I used to go to Seattle a lot; working at Microsoft for more than six years ensured that. Every 16th of every month, if I happened to there, I would cab it down to the local Gurdwara. The 16th of January, ten years ago, was when my mother left us, to become another star in the galaxy; and every month on that day, I would go to the local Gurdwara, wherever I happened to be - India, Sydney, Leeds, Seattle.
Kent is a small town, 20 miles South of Seattle on the way to SeaTac Airport. It has always had a vibrant Indian community, many of them Sikhs. Many decades back, it was a prosperous agriculture area, and that is what perhaps drew the Sikh farmers from their fields and orchards thousands of miles away. Now it is a thriving industrial area, counting Boeing, Alaska Airlines and REI as its star employers.
The Sikhs there are both blue and white collar workers, an educated and peaceful community, with a couple of Gurdwaras. For a while, during the Punjab problems, the Gurdwaras had become hotbeds of insurgent sentiment. However, that bothered the far-away Indian government much more; there was no effect on the local community.
Many of the Sikhs living there drive cabs for a living, and it was not unusual to see a Green cab being driven by an elderly Sikh driver with a flowing white beard, and an American twang lining a very pronounced Punjabi accent. Those Green cabs were owned by another Sikh, a former taxi driver himself, who called his company Farwest – perhaps reflecting on how much distance he had travelled from his homeland.
Photo: Outlook India |
If my cab was from this company, the cabby would usually be a Sikh, and would reverently take me there. One memorable trip, I had a Muslim cab driver, from Afghanistan, who refused to take the fare, once he learnt where I was going, and why. It was “haraam” for him to accept money for a good deed, he said, despite my protestations.
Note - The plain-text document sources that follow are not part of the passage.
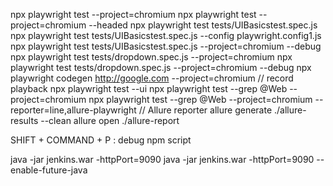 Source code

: npx playwright test --project=chromium
npx playwright test --project=chromium --headed
npx playwright test tests/UIBasicstest.spec.js
npx playwright test tests/UIBasicstest.spec.js --config playwright.config1.js
npx playwright test tests/UIBasicstest.spec.js --project=chromium --debug
npx playwright test tests/dropdown.spec.js --project=chromium
npx playwright test tests/dropdown.spec.js --project=chromium --debug
npx playwright codegen http://google.com --project=chromium // record playback
npx playwright test --ui
npx playwright test --grep @Web --project=chromium
npx playwright test --grep @Web --project=chromium --reporter=line,allure-playwright // Allure reporter
allure generate ./allure-results --clean
allure open ./allure-report

SHIFT + COMMAND + P : debug npm script

java -jar jenkins.war -httpPort=9090
java -jar jenkins.war -httpPort=9090 --enable-future-java
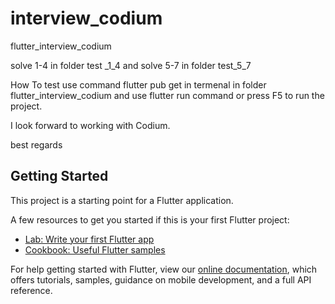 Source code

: # interview_codium

flutter_interview_codium

solve 1-4 in folder test _1_4 and solve 5-7 in folder test_5_7

How To test
use command flutter pub get in termenal in folder flutter_interview_codium and use flutter run command or press F5 to run the project.

I look forward to working with Codium.

best regards


## Getting Started

This project is a starting point for a Flutter application.

A few resources to get you started if this is your first Flutter project:

- [Lab: Write your first Flutter app](https://flutter.dev/docs/get-started/codelab)
- [Cookbook: Useful Flutter samples](https://flutter.dev/docs/cookbook)

For help getting started with Flutter, view our
[online documentation](https://flutter.dev/docs), which offers tutorials,
samples, guidance on mobile development, and a full API reference.
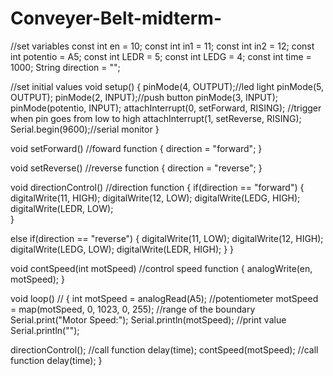 # Conveyer-Belt-midterm-
//set variables
const int en = 10;
const int in1 = 11;
const int in2 = 12;
const int potentio = A5;
const int LEDR = 5;
const int LEDG = 4;
const int time = 1000;
String direction = "";

//set initial values
void setup()
{
  pinMode(4, OUTPUT);//led light
  pinMode(5, OUTPUT);
  pinMode(2, INPUT);//push button
  pinMode(3, INPUT);
  pinMode(potentio, INPUT);
  attachInterrupt(0, setForward, RISING); //trigger when pin goes from low to high
  attachInterrupt(1, setReverse, RISING);
  Serial.begin(9600);//serial monitor
}

void setForward() //foward function
{
  direction = "forward";
}

void setReverse() //reverse function
{
  direction = "reverse";
}

void directionControl() //direction function
{
  if(direction == "forward")
  {
    digitalWrite(11, HIGH);
    digitalWrite(12, LOW);
    digitalWrite(LEDG, HIGH);
    digitalWrite(LEDR, LOW);  
  }
  
  else if(direction == "reverse")
  {
    digitalWrite(11, LOW);
    digitalWrite(12, HIGH);
    digitalWrite(LEDG, LOW);
    digitalWrite(LEDR, HIGH);
  }
}

void contSpeed(int motSpeed) //control speed function
{
  analogWrite(en, motSpeed);
}

void loop() //
{
  int motSpeed = analogRead(A5); //potentiometer
  motSpeed = map(motSpeed, 0, 1023, 0, 255); //range of the boundary
  Serial.print("Motor Speed:"); 
  Serial.println(motSpeed); //print value
  Serial.println("");
  
  directionControl(); //call function
  delay(time);
  contSpeed(motSpeed); //call function 
  delay(time); 
}
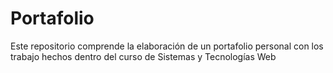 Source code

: # Portafolio
Este repositorio comprende la elaboración de un portafolio personal con los trabajo hechos dentro del curso de Sistemas y Tecnologías Web
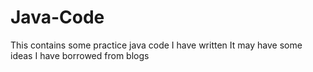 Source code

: # Java-Code
This contains some practice java code I have written
It may have some ideas I have borrowed from blogs
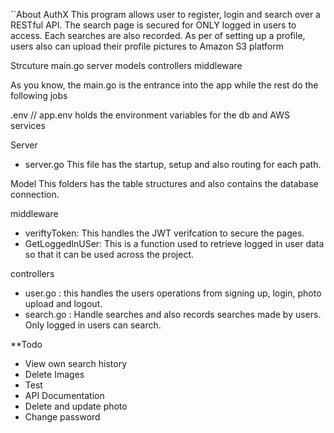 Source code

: ``About AuthX
This program allows user to register, login and search over a RESTful API. The search page is secured for ONLY logged in users to access. Each searches are also recorded. As per of setting up a profile, users also can upload their profile pictures to Amazon S3 platform

Strcuture
main.go
server
models
controllers
middleware

As you know, the main.go is the entrance into the app while the rest do the following jobs

.env // app.env holds the environment variables for the db and AWS services

Server
- server.go
This file has the startup, setup and also routing for each path.

Model
This folders has the table structures and also contains the database connection.

middleware
- veriftyToken: This handles the JWT verifcation to secure the pages.
- GetLoggedInUSer: This is a function used to retrieve logged in user data so that it can be used across the project.


controllers
- user.go : this handles the users operations from signing up, login, photo upload and logout.
- search.go : Handle searches and also records searches made by users. Only logged in users can search.



**Todo
- View own search history
- Delete Images
- Test
- API Documentation
- Delete and update photo
- Change password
More often than not, I had White cabbies, who would cheerfully take me to the “Sikh temple”, and wait patiently for me to come out, without extra charge. On the way there and back, they would talk about their bearded friends at Farwest, and how hard working and gentle they were, and how they would often share a beer together.
They were curious about the "temple", the country with its software prowess, and most about arranged marriages. But every time, they were gentle and respectful, because all people from the Pacific Northwest were…
And then, last week, Deep Rai was shot at by a masked assailant in Kent, in the very neighbourhood of the Gurdwara. He was at his house, on his driveway. As he shot him down, the masked six-foot man shouted at him to "Go back to your own country".
I do not know when the masked man came over to the beautiful Seattle; the city itself is about 150 years old. The Sikhs, they came there, 110 years back. This was their country now; for more than a century.
I have been to the US many, many times. As I prepare to go there again, a fortnight from now, I am filled with trepidation for the very first time. It will not be the same again.
Mr President, you do not know what you are deliberately destroying.